Les peuples ont les chefs qu’ils méritent. Pourquoi on se comporte comme ça ? Paul Biya ne s’est pas démultiplié dans chacun de ses concitoyens. Au départ, l’anesthésie venait de la peur des massacres de l’époque coloniale. Il est normal de prendre peur quand on a connu le spectacle de têtes coupées exposées sur les marchés. Cette peur s’est transmise de père en fils. Le colonisateur avait décrété que la politique était une chose trop sérieuse pour être laissée au peuple. Mais si vous ne gérez pas la cité, vous êtes celui qu’on gère. Dans les deux cas, vous devriez vous sentir concerné. Les dirigeants qui ont pris la suite n’ont même pas eu besoin d’entrer dans la peau du colon. Ils ont justement été choisis pour leur capacité à faire perdurer cette situation.
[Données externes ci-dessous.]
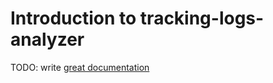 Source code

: # Introduction to tracking-logs-analyzer

TODO: write [great documentation](http://jacobian.org/writing/great-documentation/what-to-write/)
Vous n’êtes pas tenté par la politique ?
Quand je parle d’engagement politique, tout le monde entend « engagement politicien ». Ce qui implique d’appartenir au parti, et de se plier à la discipline du parti. Je rêve d’un vrai pluralisme. Une offre différente nous amènerait à sortir de notre carcan. J’aimerais que des indépendants se lèvent, parlent et soient écoutés. Cela ressemble à ça, la démocratie.